==== Task inputs ====
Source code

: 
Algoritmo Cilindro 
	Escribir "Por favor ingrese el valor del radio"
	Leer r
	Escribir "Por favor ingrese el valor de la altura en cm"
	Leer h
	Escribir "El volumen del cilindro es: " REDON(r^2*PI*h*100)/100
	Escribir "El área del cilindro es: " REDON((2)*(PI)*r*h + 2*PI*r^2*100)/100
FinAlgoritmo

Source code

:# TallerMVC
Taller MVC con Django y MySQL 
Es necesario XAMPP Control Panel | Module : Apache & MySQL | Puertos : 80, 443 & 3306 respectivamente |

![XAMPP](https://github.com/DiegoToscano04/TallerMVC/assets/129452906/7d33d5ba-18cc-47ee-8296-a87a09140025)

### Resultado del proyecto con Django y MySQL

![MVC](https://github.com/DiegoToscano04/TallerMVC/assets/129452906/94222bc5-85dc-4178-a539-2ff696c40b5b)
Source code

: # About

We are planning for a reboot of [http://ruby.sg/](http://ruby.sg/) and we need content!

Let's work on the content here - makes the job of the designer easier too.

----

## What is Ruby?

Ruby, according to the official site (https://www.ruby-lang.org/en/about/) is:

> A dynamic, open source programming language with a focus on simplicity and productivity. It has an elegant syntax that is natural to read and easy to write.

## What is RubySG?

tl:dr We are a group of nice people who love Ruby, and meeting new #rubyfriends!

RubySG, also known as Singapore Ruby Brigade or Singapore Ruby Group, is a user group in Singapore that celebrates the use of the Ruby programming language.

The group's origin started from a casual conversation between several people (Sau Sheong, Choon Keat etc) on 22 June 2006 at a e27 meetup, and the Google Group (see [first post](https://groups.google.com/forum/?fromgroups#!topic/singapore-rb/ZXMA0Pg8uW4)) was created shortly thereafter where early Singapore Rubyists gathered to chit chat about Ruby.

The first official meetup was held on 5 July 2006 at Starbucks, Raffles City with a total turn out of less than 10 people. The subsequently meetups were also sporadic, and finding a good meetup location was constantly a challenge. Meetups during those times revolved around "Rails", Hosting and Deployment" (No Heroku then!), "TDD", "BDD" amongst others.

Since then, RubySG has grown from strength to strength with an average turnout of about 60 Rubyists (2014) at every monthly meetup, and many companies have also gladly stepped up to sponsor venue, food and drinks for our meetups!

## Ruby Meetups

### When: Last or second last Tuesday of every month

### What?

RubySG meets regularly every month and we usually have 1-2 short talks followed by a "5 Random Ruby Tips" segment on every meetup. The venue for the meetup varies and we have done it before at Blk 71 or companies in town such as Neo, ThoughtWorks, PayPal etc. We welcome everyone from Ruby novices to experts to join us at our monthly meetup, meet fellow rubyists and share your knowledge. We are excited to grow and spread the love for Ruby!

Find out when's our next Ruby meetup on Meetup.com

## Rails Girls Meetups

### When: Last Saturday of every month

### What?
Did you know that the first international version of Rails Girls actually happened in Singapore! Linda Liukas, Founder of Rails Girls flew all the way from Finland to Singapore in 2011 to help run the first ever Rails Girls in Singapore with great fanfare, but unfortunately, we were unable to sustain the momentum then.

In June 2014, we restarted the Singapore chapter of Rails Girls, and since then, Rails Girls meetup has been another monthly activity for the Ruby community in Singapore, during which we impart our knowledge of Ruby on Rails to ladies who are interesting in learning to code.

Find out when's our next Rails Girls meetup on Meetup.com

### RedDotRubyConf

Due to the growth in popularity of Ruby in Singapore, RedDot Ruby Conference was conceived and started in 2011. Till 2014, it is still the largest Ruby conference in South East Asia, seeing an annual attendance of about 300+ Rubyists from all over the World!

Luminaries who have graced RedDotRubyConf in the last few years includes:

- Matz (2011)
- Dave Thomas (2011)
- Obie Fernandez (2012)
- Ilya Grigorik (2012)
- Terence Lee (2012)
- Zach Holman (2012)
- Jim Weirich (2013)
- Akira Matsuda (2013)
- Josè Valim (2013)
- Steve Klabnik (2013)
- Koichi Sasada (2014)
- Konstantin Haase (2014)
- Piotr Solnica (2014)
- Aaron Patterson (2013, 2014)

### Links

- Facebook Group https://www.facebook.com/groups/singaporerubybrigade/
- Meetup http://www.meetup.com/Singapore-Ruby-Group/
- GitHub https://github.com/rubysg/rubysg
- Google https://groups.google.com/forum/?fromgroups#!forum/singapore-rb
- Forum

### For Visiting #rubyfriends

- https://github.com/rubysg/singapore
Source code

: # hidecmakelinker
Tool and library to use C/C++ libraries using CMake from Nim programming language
====
For every line of the entries above that holds "Girls", add one to a tally, and report only the final count.

-- Exercise solution --
4